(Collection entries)
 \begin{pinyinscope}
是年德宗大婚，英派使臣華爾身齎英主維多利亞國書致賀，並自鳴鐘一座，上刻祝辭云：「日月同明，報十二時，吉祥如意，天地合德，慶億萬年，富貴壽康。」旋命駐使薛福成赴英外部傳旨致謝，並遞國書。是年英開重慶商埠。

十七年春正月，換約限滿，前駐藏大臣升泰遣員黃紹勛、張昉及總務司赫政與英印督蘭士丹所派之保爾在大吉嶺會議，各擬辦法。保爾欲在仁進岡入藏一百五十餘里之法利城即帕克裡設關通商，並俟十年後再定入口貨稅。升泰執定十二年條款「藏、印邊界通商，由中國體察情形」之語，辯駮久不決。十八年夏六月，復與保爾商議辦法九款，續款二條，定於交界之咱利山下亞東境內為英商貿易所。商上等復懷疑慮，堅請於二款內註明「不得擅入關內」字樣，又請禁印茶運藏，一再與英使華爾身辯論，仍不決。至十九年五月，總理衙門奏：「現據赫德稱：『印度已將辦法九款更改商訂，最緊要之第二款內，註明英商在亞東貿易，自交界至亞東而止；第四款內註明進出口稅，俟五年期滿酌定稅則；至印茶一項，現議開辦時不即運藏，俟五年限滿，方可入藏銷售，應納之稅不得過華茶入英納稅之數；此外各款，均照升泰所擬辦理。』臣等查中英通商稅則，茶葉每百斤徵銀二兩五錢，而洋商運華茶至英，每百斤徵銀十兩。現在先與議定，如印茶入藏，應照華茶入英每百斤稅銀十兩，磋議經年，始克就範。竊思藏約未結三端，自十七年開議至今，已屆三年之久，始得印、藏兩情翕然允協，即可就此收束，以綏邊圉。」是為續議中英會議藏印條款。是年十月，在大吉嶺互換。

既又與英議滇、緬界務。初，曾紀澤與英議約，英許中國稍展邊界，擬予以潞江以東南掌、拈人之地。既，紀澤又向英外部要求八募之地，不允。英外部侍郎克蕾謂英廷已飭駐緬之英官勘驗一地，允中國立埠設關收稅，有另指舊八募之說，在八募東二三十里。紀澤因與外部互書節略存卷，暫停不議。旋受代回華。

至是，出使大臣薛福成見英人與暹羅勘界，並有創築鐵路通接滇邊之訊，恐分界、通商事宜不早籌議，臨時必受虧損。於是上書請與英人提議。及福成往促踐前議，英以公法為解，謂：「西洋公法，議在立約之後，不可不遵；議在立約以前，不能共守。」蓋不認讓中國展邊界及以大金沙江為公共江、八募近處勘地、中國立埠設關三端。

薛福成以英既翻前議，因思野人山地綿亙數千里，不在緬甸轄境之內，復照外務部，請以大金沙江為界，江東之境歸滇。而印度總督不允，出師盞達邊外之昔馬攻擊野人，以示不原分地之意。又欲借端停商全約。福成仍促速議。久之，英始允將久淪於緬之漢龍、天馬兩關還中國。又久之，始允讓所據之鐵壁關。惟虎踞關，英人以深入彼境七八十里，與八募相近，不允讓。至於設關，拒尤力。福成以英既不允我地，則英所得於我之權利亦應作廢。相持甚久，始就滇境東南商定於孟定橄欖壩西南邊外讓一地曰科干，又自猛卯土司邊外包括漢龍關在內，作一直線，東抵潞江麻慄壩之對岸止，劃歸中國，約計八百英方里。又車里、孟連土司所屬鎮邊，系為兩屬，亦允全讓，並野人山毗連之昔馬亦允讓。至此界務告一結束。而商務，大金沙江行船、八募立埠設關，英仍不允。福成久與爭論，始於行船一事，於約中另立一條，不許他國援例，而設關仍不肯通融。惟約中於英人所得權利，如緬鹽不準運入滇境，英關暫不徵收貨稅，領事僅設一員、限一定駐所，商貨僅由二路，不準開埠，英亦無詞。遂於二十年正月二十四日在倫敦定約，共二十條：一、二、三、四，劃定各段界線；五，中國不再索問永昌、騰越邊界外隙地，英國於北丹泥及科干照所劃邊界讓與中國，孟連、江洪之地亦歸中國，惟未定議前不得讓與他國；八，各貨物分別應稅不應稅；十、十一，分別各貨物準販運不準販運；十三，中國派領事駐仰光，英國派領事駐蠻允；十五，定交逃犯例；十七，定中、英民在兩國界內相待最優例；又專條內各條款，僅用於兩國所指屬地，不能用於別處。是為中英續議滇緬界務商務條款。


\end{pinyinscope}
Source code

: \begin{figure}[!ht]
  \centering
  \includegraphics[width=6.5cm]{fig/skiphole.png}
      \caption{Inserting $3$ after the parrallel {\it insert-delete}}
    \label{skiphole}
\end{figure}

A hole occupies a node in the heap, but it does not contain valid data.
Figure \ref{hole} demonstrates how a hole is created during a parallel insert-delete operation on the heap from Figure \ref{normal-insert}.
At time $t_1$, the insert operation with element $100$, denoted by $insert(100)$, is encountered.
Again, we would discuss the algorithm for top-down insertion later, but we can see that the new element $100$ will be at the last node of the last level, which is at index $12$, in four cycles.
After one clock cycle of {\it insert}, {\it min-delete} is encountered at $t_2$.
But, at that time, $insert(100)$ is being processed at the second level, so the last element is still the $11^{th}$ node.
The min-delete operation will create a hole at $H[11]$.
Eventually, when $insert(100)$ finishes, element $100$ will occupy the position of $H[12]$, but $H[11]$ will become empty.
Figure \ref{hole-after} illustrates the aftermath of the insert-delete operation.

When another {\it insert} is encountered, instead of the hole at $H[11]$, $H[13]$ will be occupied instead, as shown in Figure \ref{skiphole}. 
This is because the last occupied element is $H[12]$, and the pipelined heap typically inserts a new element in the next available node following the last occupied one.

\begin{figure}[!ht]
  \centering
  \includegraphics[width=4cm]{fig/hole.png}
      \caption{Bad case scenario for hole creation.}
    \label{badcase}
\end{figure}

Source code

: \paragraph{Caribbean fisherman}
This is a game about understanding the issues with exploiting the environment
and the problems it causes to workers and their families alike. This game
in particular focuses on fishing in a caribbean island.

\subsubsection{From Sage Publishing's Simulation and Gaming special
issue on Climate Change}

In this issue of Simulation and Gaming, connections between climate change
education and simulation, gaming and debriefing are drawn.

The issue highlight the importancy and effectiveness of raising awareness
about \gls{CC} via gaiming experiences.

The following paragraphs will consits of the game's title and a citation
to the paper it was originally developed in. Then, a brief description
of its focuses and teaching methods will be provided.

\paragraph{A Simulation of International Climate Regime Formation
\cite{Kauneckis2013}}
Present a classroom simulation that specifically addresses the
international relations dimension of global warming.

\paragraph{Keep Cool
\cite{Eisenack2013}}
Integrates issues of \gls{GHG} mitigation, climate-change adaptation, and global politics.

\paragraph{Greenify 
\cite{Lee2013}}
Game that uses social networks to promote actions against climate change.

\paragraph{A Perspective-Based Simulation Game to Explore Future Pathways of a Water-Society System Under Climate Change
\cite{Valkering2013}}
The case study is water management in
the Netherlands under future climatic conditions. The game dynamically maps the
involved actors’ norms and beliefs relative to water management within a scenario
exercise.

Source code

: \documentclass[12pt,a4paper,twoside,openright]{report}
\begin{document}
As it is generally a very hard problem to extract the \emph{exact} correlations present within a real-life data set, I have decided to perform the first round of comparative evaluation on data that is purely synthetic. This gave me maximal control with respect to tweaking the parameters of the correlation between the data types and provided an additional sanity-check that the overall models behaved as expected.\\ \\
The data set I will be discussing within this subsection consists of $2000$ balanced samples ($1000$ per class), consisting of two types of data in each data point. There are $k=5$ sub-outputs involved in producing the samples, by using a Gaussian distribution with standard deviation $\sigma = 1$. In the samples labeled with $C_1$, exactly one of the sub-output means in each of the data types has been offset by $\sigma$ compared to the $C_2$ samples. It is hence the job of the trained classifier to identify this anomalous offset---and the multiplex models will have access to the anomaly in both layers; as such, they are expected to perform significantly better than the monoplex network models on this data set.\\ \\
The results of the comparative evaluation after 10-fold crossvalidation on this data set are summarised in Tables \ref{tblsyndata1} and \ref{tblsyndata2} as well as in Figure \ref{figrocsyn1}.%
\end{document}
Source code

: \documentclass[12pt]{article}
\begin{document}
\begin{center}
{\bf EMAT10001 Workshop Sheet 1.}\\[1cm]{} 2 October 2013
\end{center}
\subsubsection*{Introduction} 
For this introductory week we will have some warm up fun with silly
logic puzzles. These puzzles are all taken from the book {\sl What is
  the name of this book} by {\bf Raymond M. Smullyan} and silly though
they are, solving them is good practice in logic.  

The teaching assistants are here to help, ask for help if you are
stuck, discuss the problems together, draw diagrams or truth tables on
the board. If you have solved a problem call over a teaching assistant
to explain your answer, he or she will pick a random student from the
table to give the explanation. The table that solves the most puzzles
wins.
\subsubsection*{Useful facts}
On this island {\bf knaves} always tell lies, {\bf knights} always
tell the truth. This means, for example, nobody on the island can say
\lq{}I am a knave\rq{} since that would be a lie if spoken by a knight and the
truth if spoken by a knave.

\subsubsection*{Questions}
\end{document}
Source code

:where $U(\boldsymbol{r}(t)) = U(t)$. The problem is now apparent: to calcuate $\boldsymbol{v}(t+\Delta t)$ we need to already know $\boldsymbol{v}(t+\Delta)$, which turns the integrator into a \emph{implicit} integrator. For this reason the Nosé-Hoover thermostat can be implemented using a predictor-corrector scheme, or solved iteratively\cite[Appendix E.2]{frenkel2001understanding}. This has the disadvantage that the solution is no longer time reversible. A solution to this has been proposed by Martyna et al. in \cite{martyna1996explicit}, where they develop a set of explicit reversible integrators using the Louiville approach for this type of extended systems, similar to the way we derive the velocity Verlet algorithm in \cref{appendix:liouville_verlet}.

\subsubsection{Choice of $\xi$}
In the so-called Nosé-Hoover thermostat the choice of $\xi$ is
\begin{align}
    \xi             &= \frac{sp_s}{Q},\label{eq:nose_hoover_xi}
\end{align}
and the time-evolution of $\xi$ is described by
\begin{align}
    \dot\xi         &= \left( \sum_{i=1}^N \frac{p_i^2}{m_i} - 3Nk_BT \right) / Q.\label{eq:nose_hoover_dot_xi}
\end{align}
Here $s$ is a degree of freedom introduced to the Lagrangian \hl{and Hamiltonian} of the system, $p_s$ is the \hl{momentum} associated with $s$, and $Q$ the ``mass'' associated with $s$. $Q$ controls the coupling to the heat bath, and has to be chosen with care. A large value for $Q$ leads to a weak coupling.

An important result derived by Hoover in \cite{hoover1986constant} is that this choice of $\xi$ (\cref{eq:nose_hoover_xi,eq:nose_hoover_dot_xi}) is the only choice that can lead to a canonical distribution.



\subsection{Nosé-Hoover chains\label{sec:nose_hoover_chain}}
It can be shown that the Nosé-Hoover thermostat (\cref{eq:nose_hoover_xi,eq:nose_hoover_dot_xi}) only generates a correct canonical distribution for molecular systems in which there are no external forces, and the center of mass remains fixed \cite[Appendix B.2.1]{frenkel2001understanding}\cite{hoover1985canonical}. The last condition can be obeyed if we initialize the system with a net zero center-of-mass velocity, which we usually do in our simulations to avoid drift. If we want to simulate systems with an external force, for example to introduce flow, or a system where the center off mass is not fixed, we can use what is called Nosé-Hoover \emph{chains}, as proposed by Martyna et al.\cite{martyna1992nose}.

### WHAT IS REQUIRED
Copy each line in the entries above where "issues" turns up.

### RESULT FOR THIS EXERCISE
This is a game about understanding the issues with exploiting the environment
Integrates issues of \gls{GHG} mitigation, climate-change adaptation, and global politics.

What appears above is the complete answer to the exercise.